宗教を考える~キリスト教⑧
キリスト教の世界観・歴史観の根本になるものは、唯一の神の存在であり、神による万物の創造である。「唯一の神」というのは、神と並びうる存在、あるいは、神と相対立する存在がないということである。もし、他に存在するものがあるとするならば、それは神によって創造されたものであるということである。すべてが神の祝福と導きの中にあるので、キリスト教には暗い運命論や因縁論はない。もし、人が自分の人生の暗さを呪い、苦しみに悶々(もんもん)とするようなことがあっても、その中に神の祝福があり、それがより高い次元の価値につながる道と捉(とら)えるのである。
人生の苦しみや壁は人間に対する神の試みと捉えるのであり、そこに神のより大きな愛を見るのである。しかし、それは人間が遭遇する悲惨で不条理な出来事やそこに生じる人間の苦悩や絶望に目を背けているということではない。逆にそれを直視する。キリストが十字架の苦しみをありのままに受容し背負って歩んで行ったように苦しみを誤魔化したりしない。この地上での苦しみをありのまま受け取りながら絶望しないで生きられるのは、その彼方に更に高い価値の世界を見るからである。

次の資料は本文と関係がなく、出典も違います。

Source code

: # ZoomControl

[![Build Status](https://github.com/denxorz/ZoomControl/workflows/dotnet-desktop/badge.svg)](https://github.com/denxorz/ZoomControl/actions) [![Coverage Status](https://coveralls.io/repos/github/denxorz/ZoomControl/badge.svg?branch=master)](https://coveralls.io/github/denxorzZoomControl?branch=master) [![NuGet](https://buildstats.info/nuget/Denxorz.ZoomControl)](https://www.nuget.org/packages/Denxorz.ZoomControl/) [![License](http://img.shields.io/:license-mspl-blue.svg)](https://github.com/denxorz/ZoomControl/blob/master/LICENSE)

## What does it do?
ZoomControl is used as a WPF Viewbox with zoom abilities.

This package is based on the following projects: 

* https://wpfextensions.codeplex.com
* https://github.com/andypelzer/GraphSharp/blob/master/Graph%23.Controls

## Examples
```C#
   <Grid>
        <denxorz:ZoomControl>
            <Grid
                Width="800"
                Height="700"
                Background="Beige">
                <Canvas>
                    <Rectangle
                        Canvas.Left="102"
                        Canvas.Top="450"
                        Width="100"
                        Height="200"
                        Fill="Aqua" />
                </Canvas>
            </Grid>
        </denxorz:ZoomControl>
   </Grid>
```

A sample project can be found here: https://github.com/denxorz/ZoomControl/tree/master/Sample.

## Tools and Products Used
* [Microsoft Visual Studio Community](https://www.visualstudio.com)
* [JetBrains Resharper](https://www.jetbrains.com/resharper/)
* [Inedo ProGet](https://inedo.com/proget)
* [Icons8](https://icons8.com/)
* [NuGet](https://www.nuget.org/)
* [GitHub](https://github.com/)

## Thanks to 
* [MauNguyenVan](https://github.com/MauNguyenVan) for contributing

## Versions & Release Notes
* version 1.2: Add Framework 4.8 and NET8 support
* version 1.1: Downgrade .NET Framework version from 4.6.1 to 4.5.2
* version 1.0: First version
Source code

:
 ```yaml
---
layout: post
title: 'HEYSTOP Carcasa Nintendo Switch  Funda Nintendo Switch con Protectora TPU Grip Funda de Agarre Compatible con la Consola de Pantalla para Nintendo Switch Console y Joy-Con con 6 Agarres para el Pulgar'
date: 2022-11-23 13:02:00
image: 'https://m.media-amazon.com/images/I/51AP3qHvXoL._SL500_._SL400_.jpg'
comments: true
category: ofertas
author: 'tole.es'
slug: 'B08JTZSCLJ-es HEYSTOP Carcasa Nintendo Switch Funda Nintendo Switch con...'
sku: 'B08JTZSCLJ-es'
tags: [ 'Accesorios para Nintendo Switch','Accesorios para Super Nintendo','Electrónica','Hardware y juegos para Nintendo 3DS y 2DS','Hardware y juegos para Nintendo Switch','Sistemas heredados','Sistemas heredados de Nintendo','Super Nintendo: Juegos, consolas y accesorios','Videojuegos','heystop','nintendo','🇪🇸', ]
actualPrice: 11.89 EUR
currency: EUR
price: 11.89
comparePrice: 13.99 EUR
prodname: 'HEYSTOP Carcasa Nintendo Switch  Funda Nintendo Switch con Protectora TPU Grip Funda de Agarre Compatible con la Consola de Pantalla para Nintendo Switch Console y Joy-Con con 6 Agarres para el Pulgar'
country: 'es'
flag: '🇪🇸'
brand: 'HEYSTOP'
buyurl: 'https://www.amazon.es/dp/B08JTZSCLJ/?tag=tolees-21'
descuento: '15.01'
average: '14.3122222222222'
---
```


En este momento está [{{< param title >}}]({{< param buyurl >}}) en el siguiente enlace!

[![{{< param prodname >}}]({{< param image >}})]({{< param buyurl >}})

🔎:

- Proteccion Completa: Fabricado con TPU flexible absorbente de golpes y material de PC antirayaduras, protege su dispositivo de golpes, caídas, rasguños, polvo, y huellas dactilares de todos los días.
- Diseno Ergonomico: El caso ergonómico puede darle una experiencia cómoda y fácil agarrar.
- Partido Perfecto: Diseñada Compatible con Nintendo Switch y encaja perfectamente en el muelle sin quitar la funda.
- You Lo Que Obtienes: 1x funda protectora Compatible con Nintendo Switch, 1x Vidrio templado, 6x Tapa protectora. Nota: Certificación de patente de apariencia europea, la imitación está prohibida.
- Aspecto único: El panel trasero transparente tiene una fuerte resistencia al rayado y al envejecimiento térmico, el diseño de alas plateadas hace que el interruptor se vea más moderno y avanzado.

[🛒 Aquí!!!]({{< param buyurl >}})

身体的な存在であると同時に精神的な存在である人間は、精神の営みによって、その存在論的な限界を超越することができる。つまり、信仰の眼によって神を見つめ、神と繋がることによって、絶対者である神の命に高められる。ここに人間存在の究極の目標がある。この地上の苦しみは、神に心をあげていくための試練として意義づけているのである。